EXERCISE
Pictures in the records below are skipped; the rest is copied exactly.

═════ DATA UNDER STUDY ═════

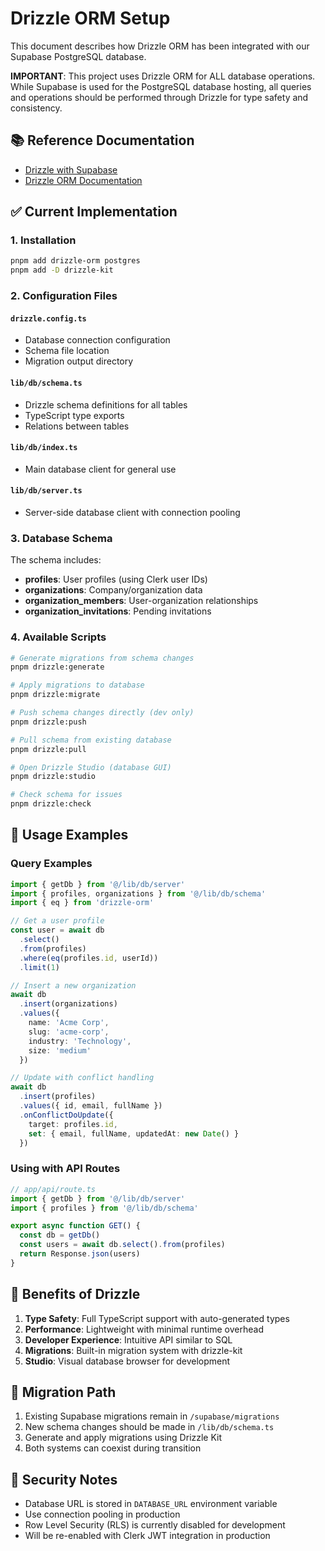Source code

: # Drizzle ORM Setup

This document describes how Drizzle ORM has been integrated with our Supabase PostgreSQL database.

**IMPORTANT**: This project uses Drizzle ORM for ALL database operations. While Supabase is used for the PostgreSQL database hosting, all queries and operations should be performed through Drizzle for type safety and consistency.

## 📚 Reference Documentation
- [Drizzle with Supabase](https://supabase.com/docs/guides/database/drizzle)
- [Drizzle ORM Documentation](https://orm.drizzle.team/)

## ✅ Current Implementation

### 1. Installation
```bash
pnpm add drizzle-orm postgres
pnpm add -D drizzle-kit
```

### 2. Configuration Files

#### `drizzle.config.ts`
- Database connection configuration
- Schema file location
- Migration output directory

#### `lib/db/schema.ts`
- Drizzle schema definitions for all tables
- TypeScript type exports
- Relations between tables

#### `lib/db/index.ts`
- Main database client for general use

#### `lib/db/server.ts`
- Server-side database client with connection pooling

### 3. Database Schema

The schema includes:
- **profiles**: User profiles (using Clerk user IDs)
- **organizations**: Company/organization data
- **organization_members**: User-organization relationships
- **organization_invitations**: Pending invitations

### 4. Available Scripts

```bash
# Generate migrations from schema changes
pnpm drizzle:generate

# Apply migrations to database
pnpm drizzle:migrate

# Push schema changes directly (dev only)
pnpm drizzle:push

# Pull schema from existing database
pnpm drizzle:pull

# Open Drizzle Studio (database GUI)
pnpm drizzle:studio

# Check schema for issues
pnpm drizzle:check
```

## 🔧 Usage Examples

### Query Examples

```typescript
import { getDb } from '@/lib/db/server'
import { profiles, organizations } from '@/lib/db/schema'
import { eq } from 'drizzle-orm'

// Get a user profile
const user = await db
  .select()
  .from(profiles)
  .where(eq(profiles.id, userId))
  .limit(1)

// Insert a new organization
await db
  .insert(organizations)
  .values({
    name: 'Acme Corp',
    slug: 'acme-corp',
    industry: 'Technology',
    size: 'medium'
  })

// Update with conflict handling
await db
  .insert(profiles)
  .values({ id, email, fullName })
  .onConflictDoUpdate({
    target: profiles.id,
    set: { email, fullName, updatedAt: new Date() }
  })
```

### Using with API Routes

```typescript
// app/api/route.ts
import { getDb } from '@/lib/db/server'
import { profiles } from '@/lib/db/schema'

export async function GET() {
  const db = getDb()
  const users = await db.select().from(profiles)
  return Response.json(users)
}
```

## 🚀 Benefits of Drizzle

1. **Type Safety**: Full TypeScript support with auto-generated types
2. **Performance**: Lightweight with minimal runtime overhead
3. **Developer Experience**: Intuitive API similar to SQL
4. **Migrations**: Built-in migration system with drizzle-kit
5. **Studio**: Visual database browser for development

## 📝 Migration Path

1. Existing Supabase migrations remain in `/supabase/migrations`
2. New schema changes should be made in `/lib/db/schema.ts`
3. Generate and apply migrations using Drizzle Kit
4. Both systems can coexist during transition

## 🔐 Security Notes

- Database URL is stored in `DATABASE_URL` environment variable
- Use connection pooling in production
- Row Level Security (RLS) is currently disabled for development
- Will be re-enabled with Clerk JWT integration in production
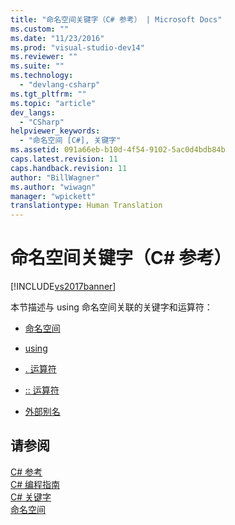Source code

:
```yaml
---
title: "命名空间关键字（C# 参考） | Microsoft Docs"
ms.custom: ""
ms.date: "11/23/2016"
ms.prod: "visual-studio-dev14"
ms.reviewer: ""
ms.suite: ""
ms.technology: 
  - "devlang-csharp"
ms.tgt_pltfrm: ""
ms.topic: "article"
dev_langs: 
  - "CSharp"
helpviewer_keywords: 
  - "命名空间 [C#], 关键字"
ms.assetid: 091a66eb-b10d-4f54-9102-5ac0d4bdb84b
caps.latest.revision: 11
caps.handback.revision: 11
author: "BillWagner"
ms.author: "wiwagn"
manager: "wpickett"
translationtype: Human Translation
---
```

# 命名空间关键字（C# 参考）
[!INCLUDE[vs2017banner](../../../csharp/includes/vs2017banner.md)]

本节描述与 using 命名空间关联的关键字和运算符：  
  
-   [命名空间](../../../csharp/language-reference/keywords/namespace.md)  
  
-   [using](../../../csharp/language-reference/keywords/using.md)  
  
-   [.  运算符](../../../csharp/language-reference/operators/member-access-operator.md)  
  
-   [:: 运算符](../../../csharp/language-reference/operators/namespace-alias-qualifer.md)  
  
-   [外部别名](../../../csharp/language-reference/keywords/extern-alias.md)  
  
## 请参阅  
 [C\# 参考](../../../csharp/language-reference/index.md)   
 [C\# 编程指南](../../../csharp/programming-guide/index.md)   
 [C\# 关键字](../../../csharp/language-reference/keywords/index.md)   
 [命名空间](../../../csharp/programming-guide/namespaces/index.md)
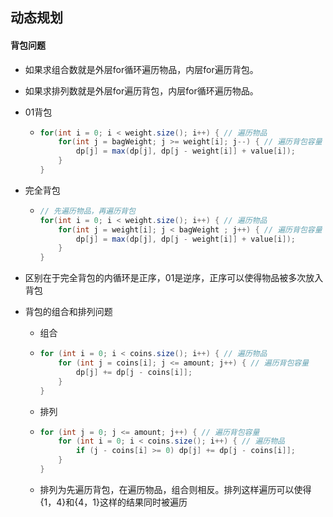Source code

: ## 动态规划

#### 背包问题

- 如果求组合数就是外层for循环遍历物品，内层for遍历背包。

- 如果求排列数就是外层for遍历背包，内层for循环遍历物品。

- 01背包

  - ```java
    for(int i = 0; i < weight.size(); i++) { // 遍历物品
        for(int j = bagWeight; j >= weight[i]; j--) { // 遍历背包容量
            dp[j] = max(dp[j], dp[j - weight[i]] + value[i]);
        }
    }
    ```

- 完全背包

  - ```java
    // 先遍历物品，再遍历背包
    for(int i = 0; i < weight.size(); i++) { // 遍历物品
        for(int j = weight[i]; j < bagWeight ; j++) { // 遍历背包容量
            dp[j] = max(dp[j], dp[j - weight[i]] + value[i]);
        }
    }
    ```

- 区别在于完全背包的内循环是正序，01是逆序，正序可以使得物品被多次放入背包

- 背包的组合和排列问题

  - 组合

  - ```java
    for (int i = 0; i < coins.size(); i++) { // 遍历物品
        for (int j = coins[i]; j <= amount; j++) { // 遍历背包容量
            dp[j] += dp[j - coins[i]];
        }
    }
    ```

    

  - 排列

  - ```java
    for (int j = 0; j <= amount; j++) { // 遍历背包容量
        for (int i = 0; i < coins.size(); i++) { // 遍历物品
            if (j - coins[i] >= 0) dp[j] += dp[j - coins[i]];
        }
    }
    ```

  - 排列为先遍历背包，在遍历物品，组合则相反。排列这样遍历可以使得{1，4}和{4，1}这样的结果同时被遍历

═════

RESPONSE TO THIS TASK
Source code

: # Drizzle ORM Setup

This document describes how Drizzle ORM has been integrated with our Supabase PostgreSQL database.

**IMPORTANT**: This project uses Drizzle ORM for ALL database operations. While Supabase is used for the PostgreSQL database hosting, all queries and operations should be performed through Drizzle for type safety and consistency.

## 📚 Reference Documentation
- [Drizzle with Supabase](https://supabase.com/docs/guides/database/drizzle)
- [Drizzle ORM Documentation](https://orm.drizzle.team/)

## ✅ Current Implementation

### 1. Installation
```bash
pnpm add drizzle-orm postgres
pnpm add -D drizzle-kit
```

### 2. Configuration Files

#### `drizzle.config.ts`
- Database connection configuration
- Schema file location
- Migration output directory

#### `lib/db/schema.ts`
- Drizzle schema definitions for all tables
- TypeScript type exports
- Relations between tables

#### `lib/db/index.ts`
- Main database client for general use

#### `lib/db/server.ts`
- Server-side database client with connection pooling

### 3. Database Schema

The schema includes:
- **profiles**: User profiles (using Clerk user IDs)
- **organizations**: Company/organization data
- **organization_members**: User-organization relationships
- **organization_invitations**: Pending invitations

### 4. Available Scripts

```bash
# Generate migrations from schema changes
pnpm drizzle:generate

# Apply migrations to database
pnpm drizzle:migrate

# Push schema changes directly (dev only)
pnpm drizzle:push

# Pull schema from existing database
pnpm drizzle:pull

# Open Drizzle Studio (database GUI)
pnpm drizzle:studio

# Check schema for issues
pnpm drizzle:check
```

## 🔧 Usage Examples

### Query Examples

```typescript
import { getDb } from '@/lib/db/server'
import { profiles, organizations } from '@/lib/db/schema'
import { eq } from 'drizzle-orm'

// Get a user profile
const user = await db
  .select()
  .from(profiles)
  .where(eq(profiles.id, userId))
  .limit(1)

// Insert a new organization
await db
  .insert(organizations)
  .values({
    name: 'Acme Corp',
    slug: 'acme-corp',
    industry: 'Technology',
    size: 'medium'
  })

// Update with conflict handling
await db
  .insert(profiles)
  .values({ id, email, fullName })
  .onConflictDoUpdate({
    target: profiles.id,
    set: { email, fullName, updatedAt: new Date() }
  })
```

### Using with API Routes

```typescript
// app/api/route.ts
import { getDb } from '@/lib/db/server'
import { profiles } from '@/lib/db/schema'

export async function GET() {
  const db = getDb()
  const users = await db.select().from(profiles)
  return Response.json(users)
}
```

## 🚀 Benefits of Drizzle

1. **Type Safety**: Full TypeScript support with auto-generated types
2. **Performance**: Lightweight with minimal runtime overhead
3. **Developer Experience**: Intuitive API similar to SQL
4. **Migrations**: Built-in migration system with drizzle-kit
5. **Studio**: Visual database browser for development

## 📝 Migration Path

1. Existing Supabase migrations remain in `/supabase/migrations`
2. New schema changes should be made in `/lib/db/schema.ts`
3. Generate and apply migrations using Drizzle Kit
4. Both systems can coexist during transition

## 🔐 Security Notes

- Database URL is stored in `DATABASE_URL` environment variable
- Use connection pooling in production
- Row Level Security (RLS) is currently disabled for development
- Will be re-enabled with Clerk JWT integration in production
Source code

:
```yaml
---
title: "命名空间关键字（C# 参考） | Microsoft Docs"
ms.custom: ""
ms.date: "11/23/2016"
ms.prod: "visual-studio-dev14"
ms.reviewer: ""
ms.suite: ""
ms.technology: 
  - "devlang-csharp"
ms.tgt_pltfrm: ""
ms.topic: "article"
dev_langs: 
  - "CSharp"
helpviewer_keywords: 
  - "命名空间 [C#], 关键字"
ms.assetid: 091a66eb-b10d-4f54-9102-5ac0d4bdb84b
caps.latest.revision: 11
caps.handback.revision: 11
author: "BillWagner"
ms.author: "wiwagn"
manager: "wpickett"
translationtype: Human Translation
---
```

# 命名空间关键字（C# 参考）
[!INCLUDE[vs2017banner](../../../csharp/includes/vs2017banner.md)]

本节描述与 using 命名空间关联的关键字和运算符：  
  
-   [命名空间](../../../csharp/language-reference/keywords/namespace.md)  
  
-   [using](../../../csharp/language-reference/keywords/using.md)  
  
-   [.  运算符](../../../csharp/language-reference/operators/member-access-operator.md)  
  
-   [:: 运算符](../../../csharp/language-reference/operators/namespace-alias-qualifer.md)  
  
-   [外部别名](../../../csharp/language-reference/keywords/extern-alias.md)  
  
## 请参阅  
 [C\# 参考](../../../csharp/language-reference/index.md)   
 [C\# 编程指南](../../../csharp/programming-guide/index.md)   
 [C\# 关键字](../../../csharp/language-reference/keywords/index.md)   
 [命名空间](../../../csharp/programming-guide/namespaces/index.md)
Source code

: ## 动态规划

#### 背包问题

- 如果求组合数就是外层for循环遍历物品，内层for遍历背包。

- 如果求排列数就是外层for遍历背包，内层for循环遍历物品。

- 01背包

  - ```java
    for(int i = 0; i < weight.size(); i++) { // 遍历物品
        for(int j = bagWeight; j >= weight[i]; j--) { // 遍历背包容量
            dp[j] = max(dp[j], dp[j - weight[i]] + value[i]);
        }
    }
    ```

- 完全背包

  - ```java
    // 先遍历物品，再遍历背包
    for(int i = 0; i < weight.size(); i++) { // 遍历物品
        for(int j = weight[i]; j < bagWeight ; j++) { // 遍历背包容量
            dp[j] = max(dp[j], dp[j - weight[i]] + value[i]);
        }
    }
    ```

- 区别在于完全背包的内循环是正序，01是逆序，正序可以使得物品被多次放入背包

- 背包的组合和排列问题

  - 组合

  - ```java
    for (int i = 0; i < coins.size(); i++) { // 遍历物品
        for (int j = coins[i]; j <= amount; j++) { // 遍历背包容量
            dp[j] += dp[j - coins[i]];
        }
    }
    ```

    

  - 排列

  - ```java
    for (int j = 0; j <= amount; j++) { // 遍历背包容量
        for (int i = 0; i < coins.size(); i++) { // 遍历物品
            if (j - coins[i] >= 0) dp[j] += dp[j - coins[i]];
        }
    }
    ```

  - 排列为先遍历背包，在遍历物品，组合则相反。排列这样遍历可以使得{1，4}和{4，1}这样的结果同时被遍历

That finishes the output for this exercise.